Only the count should appear in your answer: how many lines of the data below contain the word "with"?

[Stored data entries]
------------------------------------------------------------------------
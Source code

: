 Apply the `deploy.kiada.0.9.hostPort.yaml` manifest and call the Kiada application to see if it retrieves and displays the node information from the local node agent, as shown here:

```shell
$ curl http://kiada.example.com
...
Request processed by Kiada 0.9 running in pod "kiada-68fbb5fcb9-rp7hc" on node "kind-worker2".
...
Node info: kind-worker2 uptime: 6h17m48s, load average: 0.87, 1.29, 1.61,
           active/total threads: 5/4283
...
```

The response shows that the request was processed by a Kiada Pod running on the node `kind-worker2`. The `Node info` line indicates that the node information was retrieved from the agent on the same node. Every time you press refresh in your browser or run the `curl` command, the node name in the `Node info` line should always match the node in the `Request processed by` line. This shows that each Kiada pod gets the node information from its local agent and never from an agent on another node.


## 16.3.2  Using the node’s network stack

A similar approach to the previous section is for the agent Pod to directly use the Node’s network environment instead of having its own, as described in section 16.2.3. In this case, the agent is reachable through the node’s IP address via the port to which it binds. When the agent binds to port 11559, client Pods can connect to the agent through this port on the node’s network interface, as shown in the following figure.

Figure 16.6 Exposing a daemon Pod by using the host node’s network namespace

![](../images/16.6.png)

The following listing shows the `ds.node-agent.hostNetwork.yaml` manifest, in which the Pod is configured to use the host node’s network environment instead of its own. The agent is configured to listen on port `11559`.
------------------------------------------------------------------------
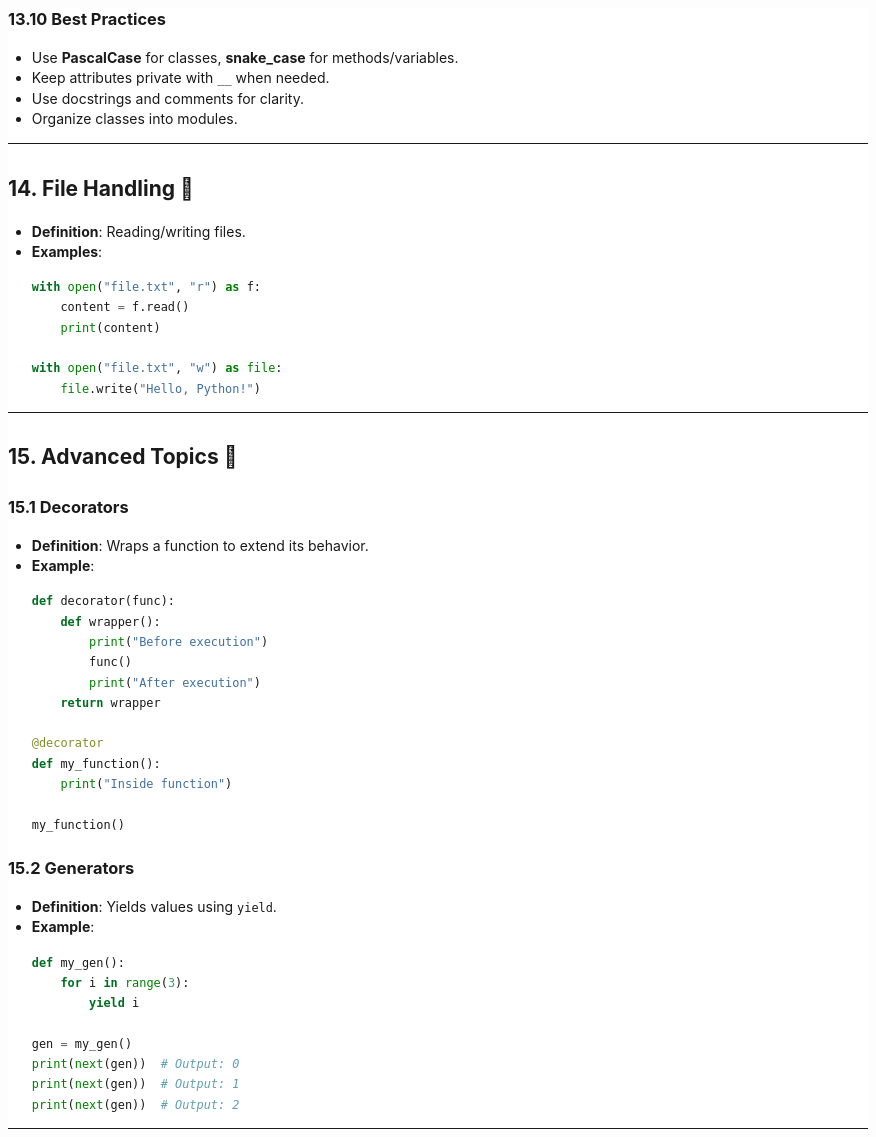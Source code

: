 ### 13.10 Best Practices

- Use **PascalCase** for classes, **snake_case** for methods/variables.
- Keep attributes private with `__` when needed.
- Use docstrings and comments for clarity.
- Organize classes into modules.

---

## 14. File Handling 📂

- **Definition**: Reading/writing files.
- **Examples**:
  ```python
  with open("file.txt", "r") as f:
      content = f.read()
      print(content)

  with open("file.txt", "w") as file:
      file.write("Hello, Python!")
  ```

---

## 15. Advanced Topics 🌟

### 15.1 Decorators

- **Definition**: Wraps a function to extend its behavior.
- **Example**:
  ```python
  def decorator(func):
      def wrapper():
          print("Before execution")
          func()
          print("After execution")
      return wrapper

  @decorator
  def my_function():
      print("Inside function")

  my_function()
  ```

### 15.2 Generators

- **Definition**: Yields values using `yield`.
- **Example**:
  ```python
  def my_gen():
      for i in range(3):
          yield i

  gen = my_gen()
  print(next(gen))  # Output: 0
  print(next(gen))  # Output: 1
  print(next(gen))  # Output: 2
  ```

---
------------------------------------------------------------------------
ANSWER SECTION: 3